Exercise aim: Copying rule for the data below: pictures stay out, and only the lines from the one with "1. Переместить содержимое" down to the one with "Cosco is an", inclusive, are repeated exactly.

Exercise inputs:
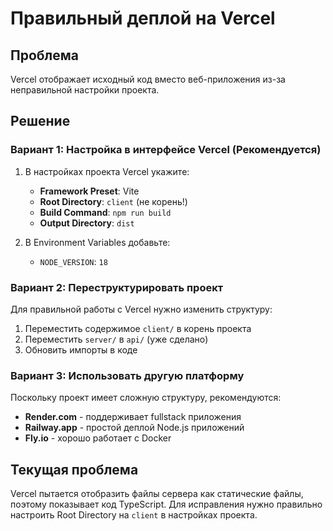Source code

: # Правильный деплой на Vercel

## Проблема
Vercel отображает исходный код вместо веб-приложения из-за неправильной настройки проекта.

## Решение

### Вариант 1: Настройка в интерфейсе Vercel (Рекомендуется)

1. В настройках проекта Vercel укажите:
   - **Framework Preset**: Vite
   - **Root Directory**: `client` (не корень!)
   - **Build Command**: `npm run build`
   - **Output Directory**: `dist`

2. В Environment Variables добавьте:
   - `NODE_VERSION`: `18`

### Вариант 2: Переструктурировать проект

Для правильной работы с Vercel нужно изменить структуру:

1. Переместить содержимое `client/` в корень проекта
2. Переместить `server/` в `api/` (уже сделано)
3. Обновить импорты в коде

### Вариант 3: Использовать другую платформу

Поскольку проект имеет сложную структуру, рекомендуются:

- **Render.com** - поддерживает fullstack приложения
- **Railway.app** - простой деплой Node.js приложений
- **Fly.io** - хорошо работает с Docker

## Текущая проблема

Vercel пытается отобразить файлы сервера как статические файлы, поэтому показывает код TypeScript. Для исправления нужно правильно настроить Root Directory на `client` в настройках проекта.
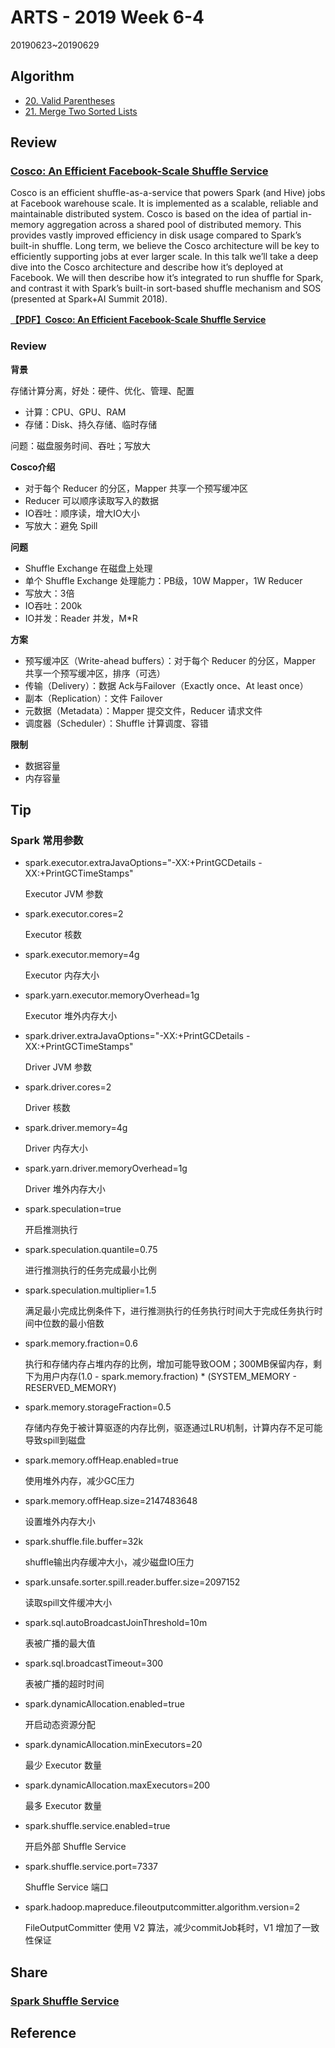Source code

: # ARTS - 2019 Week 6-4

20190623~20190629

## Algorithm

- [20. Valid Parentheses](https://leetcode.com/problems/valid-parentheses/)
- [21. Merge Two Sorted Lists](https://leetcode.com/problems/merge-two-sorted-lists/)

## Review

### [Cosco: An Efficient Facebook-Scale Shuffle Service](https://databricks.com/session/cosco-an-efficient-facebook-scale-shuffle-service)

Cosco is an efficient shuffle-as-a-service that powers Spark (and Hive) jobs at Facebook warehouse scale. It is implemented as a scalable, reliable and maintainable distributed system. Cosco is based on the idea of partial in-memory aggregation across a shared pool of distributed memory. This provides vastly improved efficiency in disk usage compared to Spark’s built-in shuffle. Long term, we believe the Cosco architecture will be key to efficiently supporting jobs at ever larger scale. In this talk we’ll take a deep dive into the Cosco architecture and describe how it’s deployed at Facebook. We will then describe how it’s integrated to run shuffle for Spark, and contrast it with Spark’s built-in sort-based shuffle mechanism and SOS (presented at Spark+AI Summit 2018).

**[【PDF】Cosco: An Efficient Facebook-Scale Shuffle Service](../../asset/pdf/cosco-an-efficient-facebookscale-shuffle-service.pdf)**

### Review

**背景**

存储计算分离，好处：硬件、优化、管理、配置

- 计算：CPU、GPU、RAM
- 存储：Disk、持久存储、临时存储

问题：磁盘服务时间、吞吐；写放大

**Cosco介绍**

- 对于每个 Reducer 的分区，Mapper 共享一个预写缓冲区
- Reducer 可以顺序读取写入的数据
- IO吞吐：顺序读，增大IO大小
- 写放大：避免 Spill

**问题**

- Shuffle Exchange 在磁盘上处理
- 单个 Shuffle Exchange 处理能力：PB级，10W Mapper，1W Reducer
- 写放大：3倍
- IO吞吐：200k
- IO并发：Reader 并发，M*R

**方案**

- 预写缓冲区（Write-ahead buffers）：对于每个 Reducer 的分区，Mapper 共享一个预写缓冲区，排序（可选）
- 传输（Delivery）：数据 Ack与Failover（Exactly once、At least once）
- 副本（Replication）：文件 Failover
- 元数据（Metadata）：Mapper 提交文件，Reducer 请求文件
- 调度器（Scheduler）：Shuffle 计算调度、容错

**限制**

- 数据容量
- 内存容量

## Tip

### Spark 常用参数

- spark.executor.extraJavaOptions="-XX:+PrintGCDetails -XX:+PrintGCTimeStamps"

    Executor JVM 参数

- spark.executor.cores=2

    Executor 核数

- spark.executor.memory=4g

    Executor 内存大小

- spark.yarn.executor.memoryOverhead=1g

    Executor 堆外内存大小

- spark.driver.extraJavaOptions="-XX:+PrintGCDetails -XX:+PrintGCTimeStamps"

    Driver JVM 参数

- spark.driver.cores=2

    Driver 核数

- spark.driver.memory=4g

    Driver 内存大小

- spark.yarn.driver.memoryOverhead=1g

    Driver 堆外内存大小

- spark.speculation=true

    开启推测执行

- spark.speculation.quantile=0.75

    进行推测执行的任务完成最小比例

- spark.speculation.multiplier=1.5

    满足最小完成比例条件下，进行推测执行的任务执行时间大于完成任务执行时间中位数的最小倍数

- spark.memory.fraction=0.6

    执行和存储内存占堆内存的比例，增加可能导致OOM；300MB保留内存，剩下为用户内存(1.0 - spark.memory.fraction) * (SYSTEM_MEMORY - RESERVED_MEMORY)

- spark.memory.storageFraction=0.5

    存储内存免于被计算驱逐的内存比例，驱逐通过LRU机制，计算内存不足可能导致spill到磁盘
    
- spark.memory.offHeap.enabled=true

    使用堆外内存，减少GC压力

- spark.memory.offHeap.size=2147483648

    设置堆外内存大小

- spark.shuffle.file.buffer=32k

    shuffle输出内存缓冲大小，减少磁盘IO压力

- spark.unsafe.sorter.spill.reader.buffer.size=2097152

    读取spill文件缓冲大小

- spark.sql.autoBroadcastJoinThreshold=10m

    表被广播的最大值

- spark.sql.broadcastTimeout=300

    表被广播的超时时间

- spark.dynamicAllocation.enabled=true

    开启动态资源分配

- spark.dynamicAllocation.minExecutors=20

    最少 Executor 数量

- spark.dynamicAllocation.maxExecutors=200

    最多 Executor 数量

- spark.shuffle.service.enabled=true

    开启外部 Shuffle Service

- spark.shuffle.service.port=7337

    Shuffle Service 端口

- spark.hadoop.mapreduce.fileoutputcommitter.algorithm.version=2

    FileOutputCommitter 使用 V2 算法，减少commitJob耗时，V1 增加了一致性保证

## Share

### [Spark Shuffle Service](../../share/2019/spark-shuffle-service.md)

## Reference
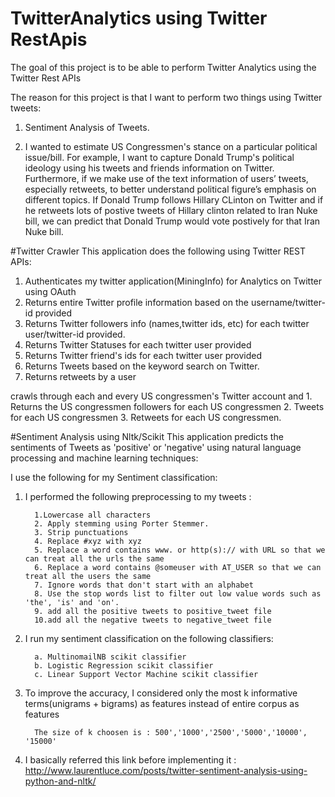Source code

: # TwitterAnalytics using Twitter RestApis
The goal of this project is to be able to perform Twitter Analytics using the Twitter Rest APIs

The reason for this project is that I want to perform two things using Twitter tweets:

1. Sentiment Analysis of Tweets.

2. I wanted to estimate US Congressmen's stance on a particular political issue/bill. For example, 
   I want to capture Donald Trump's political ideology using his tweets and friends information on Twitter. 
   Furthermore, if we make use of the text information of users’ tweets, especially retweets, to better understand political       figure’s emphasis on different topics. If Donald Trump follows Hillary CLinton on Twitter and if he retweets lots of
   postive tweets of Hillary clinton related to Iran Nuke bill, we can predict that Donald Trump would vote postively for 
   that Iran Nuke bill.

#Twitter Crawler 
This application does the following using Twitter REST APIs:

1. Authenticates my twitter application(MiningInfo) for Analytics on Twitter using OAuth
2. Returns entire Twitter profile information based on the username/twitter-id provided
3. Returns Twitter followers info (names,twitter ids, etc) for each twitter user/twitter-id provided.
4. Returns Twitter Statuses for each twitter user provided
5. Returns Twitter friend's ids for each twitter user provided
6. Returns Tweets based on the keyword search on Twitter.
7. Returns retweets by a user

crawls through each and every US congressmen's Twitter account and
    1. Returns the US congressmen followers for each US congressmen
    2. Tweets for each US congressmen
    3. Retweets for each US congressmen.

#Sentiment Analysis using Nltk/Scikit
This application predicts the sentiments of Tweets as 'positive' or 'negative' using natural language processing and machine learning techniques:

I use the following for my Sentiment classification:

1. I performed the following preprocessing to my tweets :

         1.Lowercase all characters
         2. Apply stemming using Porter Stemmer.
         3. Strip punctuations
         4. Replace #xyz with xyz
         5. Replace a word contains www. or http(s):// with URL so that we can treat all the urls the same
         6. Replace a word contains @someuser with AT_USER so that we can treat all the users the same
         7. Ignore words that don't start with an alphabet
         8. Use the stop words list to filter out low value words such as 'the', 'is' and 'on'.
         9. add all the positive tweets to positive_tweet file
         10.add all the negative tweets to negative_tweet file

2. I run my sentiment classification on the following classifiers:

         a. MultinomailNB scikit classifier
         b. Logistic Regression scikit classifier
         c. Linear Support Vector Machine scikit classifier

3. To improve the accuracy, I considered only the most k informative terms(unigrams + bigrams) as features instead of entire corpus as features

         The size of k choosen is : 500','1000','2500','5000','10000', '15000' 

4. I basically referred this link before implementing it : http://www.laurentluce.com/posts/twitter-sentiment-analysis-using-python-and-nltk/

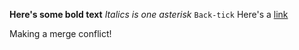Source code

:**Here's some bold text**
*Italics is one asterisk*
`Back-tick`
Here's a [link](https://www.google.com/)

Making a merge conflict!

Response to the task:
1. Переместить содержимое `client/` в корень проекта
2. Переместить `server/` в `api/` (уже сделано)
3. Обновить импорты в коде

### Вариант 3: Использовать другую платформу

Поскольку проект имеет сложную структуру, рекомендуются:

- **Render.com** - поддерживает fullstack приложения
- **Railway.app** - простой деплой Node.js приложений
- **Fly.io** - хорошо работает с Docker

## Текущая проблема

Vercel пытается отобразить файлы сервера как статические файлы, поэтому показывает код TypeScript. Для исправления нужно правильно настроить Root Directory на `client` в настройках проекта.
Source code

: # ARTS - 2019 Week 6-4

20190623~20190629

## Algorithm

- [20. Valid Parentheses](https://leetcode.com/problems/valid-parentheses/)
- [21. Merge Two Sorted Lists](https://leetcode.com/problems/merge-two-sorted-lists/)

## Review

### [Cosco: An Efficient Facebook-Scale Shuffle Service](https://databricks.com/session/cosco-an-efficient-facebook-scale-shuffle-service)

Cosco is an efficient shuffle-as-a-service that powers Spark (and Hive) jobs at Facebook warehouse scale. It is implemented as a scalable, reliable and maintainable distributed system. Cosco is based on the idea of partial in-memory aggregation across a shared pool of distributed memory. This provides vastly improved efficiency in disk usage compared to Spark’s built-in shuffle. Long term, we believe the Cosco architecture will be key to efficiently supporting jobs at ever larger scale. In this talk we’ll take a deep dive into the Cosco architecture and describe how it’s deployed at Facebook. We will then describe how it’s integrated to run shuffle for Spark, and contrast it with Spark’s built-in sort-based shuffle mechanism and SOS (presented at Spark+AI Summit 2018).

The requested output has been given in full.